## [Work request]
Search the listing below for the string "made", then copy every line it appears in.

## [Input data]
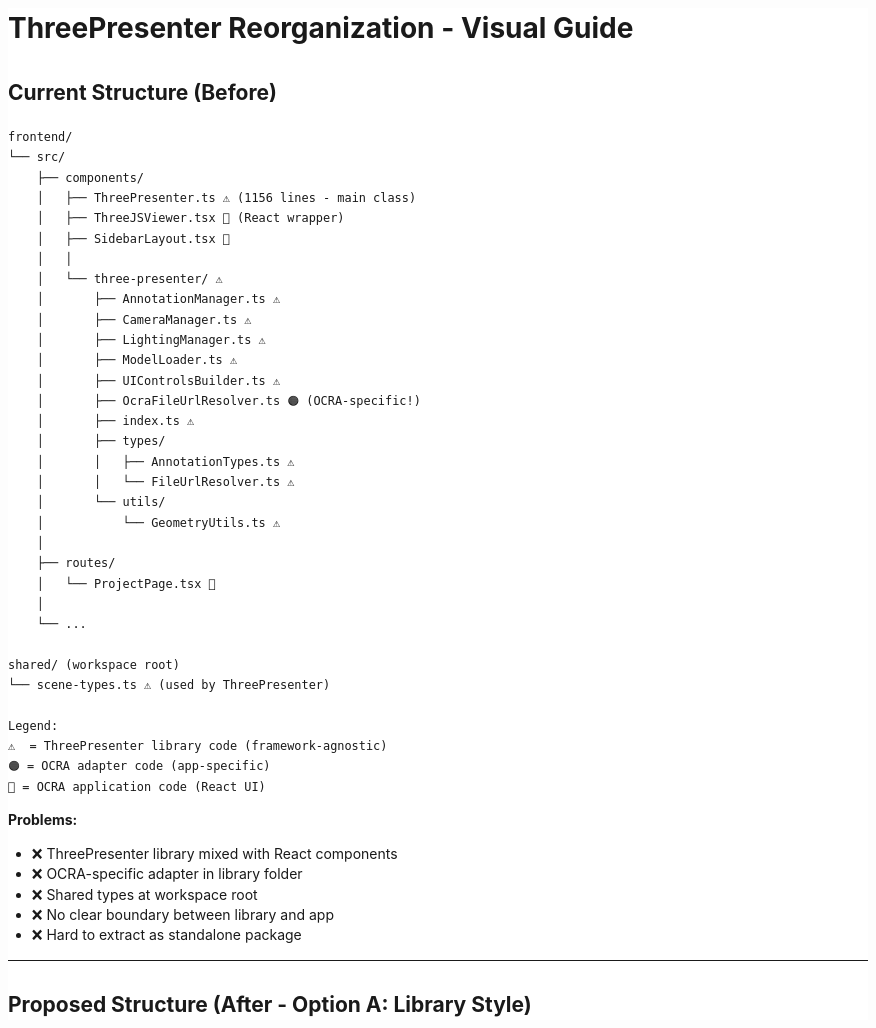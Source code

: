 # ThreePresenter Reorganization - Visual Guide

## Current Structure (Before)

```
frontend/
└── src/
    ├── components/
    │   ├── ThreePresenter.ts ⚠️ (1156 lines - main class)
    │   ├── ThreeJSViewer.tsx 🔵 (React wrapper)
    │   ├── SidebarLayout.tsx 🔵
    │   │
    │   └── three-presenter/ ⚠️
    │       ├── AnnotationManager.ts ⚠️
    │       ├── CameraManager.ts ⚠️
    │       ├── LightingManager.ts ⚠️
    │       ├── ModelLoader.ts ⚠️
    │       ├── UIControlsBuilder.ts ⚠️
    │       ├── OcraFileUrlResolver.ts 🟠 (OCRA-specific!)
    │       ├── index.ts ⚠️
    │       ├── types/
    │       │   ├── AnnotationTypes.ts ⚠️
    │       │   └── FileUrlResolver.ts ⚠️
    │       └── utils/
    │           └── GeometryUtils.ts ⚠️
    │
    ├── routes/
    │   └── ProjectPage.tsx 🔵
    │
    └── ...

shared/ (workspace root)
└── scene-types.ts ⚠️ (used by ThreePresenter)

Legend:
⚠️  = ThreePresenter library code (framework-agnostic)
🟠 = OCRA adapter code (app-specific)
🔵 = OCRA application code (React UI)
```

**Problems:**
- ❌ ThreePresenter library mixed with React components
- ❌ OCRA-specific adapter in library folder
- ❌ Shared types at workspace root
- ❌ No clear boundary between library and app
- ❌ Hard to extract as standalone package

---

## Proposed Structure (After - Option A: Library Style)
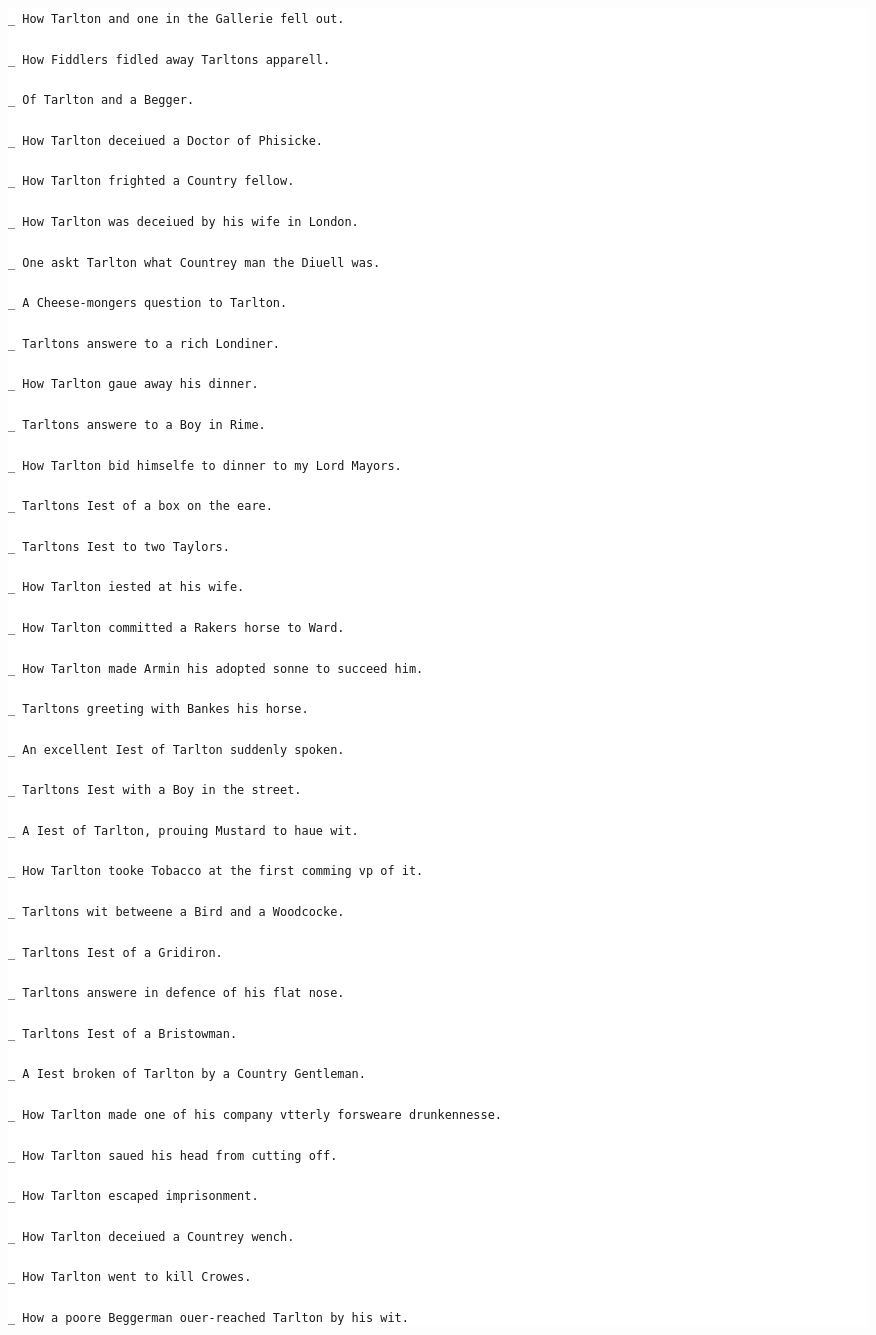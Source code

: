     _ How Tarlton and one in the Gallerie fell out.

    _ How Fiddlers fidled away Tarltons apparell.

    _ Of Tarlton and a Begger.

    _ How Tarlton deceiued a Doctor of Phisicke.

    _ How Tarlton frighted a Country fellow.

    _ How Tarlton was deceiued by his wife in London.

    _ One askt Tarlton what Countrey man the Diuell was.

    _ A Cheese-mongers question to Tarlton.

    _ Tarltons answere to a rich Londiner.

    _ How Tarlton gaue away his dinner.

    _ Tarltons answere to a Boy in Rime.

    _ How Tarlton bid himselfe to dinner to my Lord Mayors.

    _ Tarltons Iest of a box on the eare.

    _ Tarltons Iest to two Taylors.

    _ How Tarlton iested at his wife.

    _ How Tarlton committed a Rakers horse to Ward.

    _ How Tarlton made Armin his adopted sonne to succeed him.

    _ Tarltons greeting with Bankes his horse.

    _ An excellent Iest of Tarlton suddenly spoken.

    _ Tarltons Iest with a Boy in the street.

    _ A Iest of Tarlton, prouing Mustard to haue wit.

    _ How Tarlton tooke Tobacco at the first comming vp of it.

    _ Tarltons wit betweene a Bird and a Woodcocke.

    _ Tarltons Iest of a Gridiron.

    _ Tarltons answere in defence of his flat nose.

    _ Tarltons Iest of a Bristowman.

    _ A Iest broken of Tarlton by a Country Gentleman.

    _ How Tarlton made one of his company vtterly forsweare drunkennesse.

    _ How Tarlton saued his head from cutting off.

    _ How Tarlton escaped imprisonment.

    _ How Tarlton deceiued a Countrey wench.

    _ How Tarlton went to kill Crowes.

    _ How a poore Beggerman ouer-reached Tarlton by his wit.
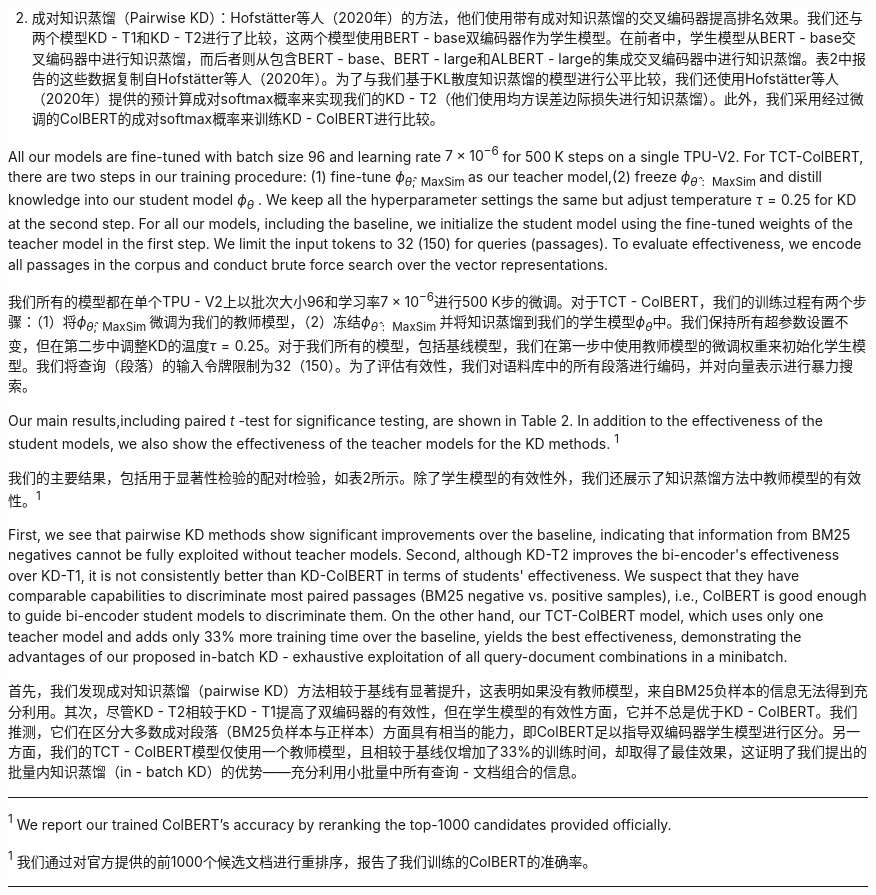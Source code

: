 2. 成对知识蒸馏（Pairwise KD）：Hofstätter等人（2020年）的方法，他们使用带有成对知识蒸馏的交叉编码器提高排名效果。我们还与两个模型KD - T1和KD - T2进行了比较，这两个模型使用BERT - base双编码器作为学生模型。在前者中，学生模型从BERT - base交叉编码器中进行知识蒸馏，而后者则从包含BERT - base、BERT - large和ALBERT - large的集成交叉编码器中进行知识蒸馏。表2中报告的这些数据复制自Hofstätter等人（2020年）。为了与我们基于KL散度知识蒸馏的模型进行公平比较，我们还使用Hofstätter等人（2020年）提供的预计算成对softmax概率来实现我们的KD - T2（他们使用均方误差边际损失进行知识蒸馏）。此外，我们采用经过微调的ColBERT的成对softmax概率来训练KD - ColBERT进行比较。

All our models are fine-tuned with batch size 96 and learning rate $7 \times  {10}^{-6}$ for ${500}\mathrm{\;K}$ steps on a single TPU-V2. For TCT-ColBERT, there are two steps in our training procedure: (1) fine-tune ${\phi }_{\widehat{\theta };\text{ MaxSim }}$ as our teacher model,(2) freeze ${\phi }_{\widehat{\theta } : \text{ MaxSim }}$ and distill knowledge into our student model ${\phi }_{\theta }$ . We keep all the hyperparameter settings the same but adjust temperature $\tau  = {0.25}$ for $\mathrm{{KD}}$ at the second step. For all our models, including the baseline, we initialize the student model using the fine-tuned weights of the teacher model in the first step. We limit the input tokens to 32 (150) for queries (passages). To evaluate effectiveness, we encode all passages in the corpus and conduct brute force search over the vector representations.

我们所有的模型都在单个TPU - V2上以批次大小96和学习率$7 \times  {10}^{-6}$进行${500}\mathrm{\;K}$步的微调。对于TCT - ColBERT，我们的训练过程有两个步骤：（1）将${\phi }_{\widehat{\theta };\text{ MaxSim }}$微调为我们的教师模型，（2）冻结${\phi }_{\widehat{\theta } : \text{ MaxSim }}$并将知识蒸馏到我们的学生模型${\phi }_{\theta }$中。我们保持所有超参数设置不变，但在第二步中调整$\mathrm{{KD}}$的温度$\tau  = {0.25}$。对于我们所有的模型，包括基线模型，我们在第一步中使用教师模型的微调权重来初始化学生模型。我们将查询（段落）的输入令牌限制为32（150）。为了评估有效性，我们对语料库中的所有段落进行编码，并对向量表示进行暴力搜索。

Our main results,including paired $t$ -test for significance testing, are shown in Table 2. In addition to the effectiveness of the student models, we also show the effectiveness of the teacher models for the KD methods. ${}^{1}$

我们的主要结果，包括用于显著性检验的配对$t$检验，如表2所示。除了学生模型的有效性外，我们还展示了知识蒸馏方法中教师模型的有效性。${}^{1}$

First, we see that pairwise KD methods show significant improvements over the baseline, indicating that information from BM25 negatives cannot be fully exploited without teacher models. Second, although KD-T2 improves the bi-encoder's effectiveness over KD-T1, it is not consistently better than KD-ColBERT in terms of students' effectiveness. We suspect that they have comparable capabilities to discriminate most paired passages (BM25 negative vs. positive samples), i.e., ColBERT is good enough to guide bi-encoder student models to discriminate them. On the other hand, our TCT-ColBERT model, which uses only one teacher model and adds only ${33}\%$ more training time over the baseline, yields the best effectiveness, demonstrating the advantages of our proposed in-batch KD - exhaustive exploitation of all query-document combinations in a minibatch.

首先，我们发现成对知识蒸馏（pairwise KD）方法相较于基线有显著提升，这表明如果没有教师模型，来自BM25负样本的信息无法得到充分利用。其次，尽管KD - T2相较于KD - T1提高了双编码器的有效性，但在学生模型的有效性方面，它并不总是优于KD - ColBERT。我们推测，它们在区分大多数成对段落（BM25负样本与正样本）方面具有相当的能力，即ColBERT足以指导双编码器学生模型进行区分。另一方面，我们的TCT - ColBERT模型仅使用一个教师模型，且相较于基线仅增加了${33}\%$的训练时间，却取得了最佳效果，这证明了我们提出的批量内知识蒸馏（in - batch KD）的优势——充分利用小批量中所有查询 - 文档组合的信息。

---



${}^{1}$ We report our trained ColBERT’s accuracy by reranking the top-1000 candidates provided officially.

${}^{1}$ 我们通过对官方提供的前1000个候选文档进行重排序，报告了我们训练的ColBERT的准确率。



---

## [Task solution]
    _ How Tarlton made Armin his adopted sonne to succeed him.
    _ How Tarlton made one of his company vtterly forsweare drunkennesse.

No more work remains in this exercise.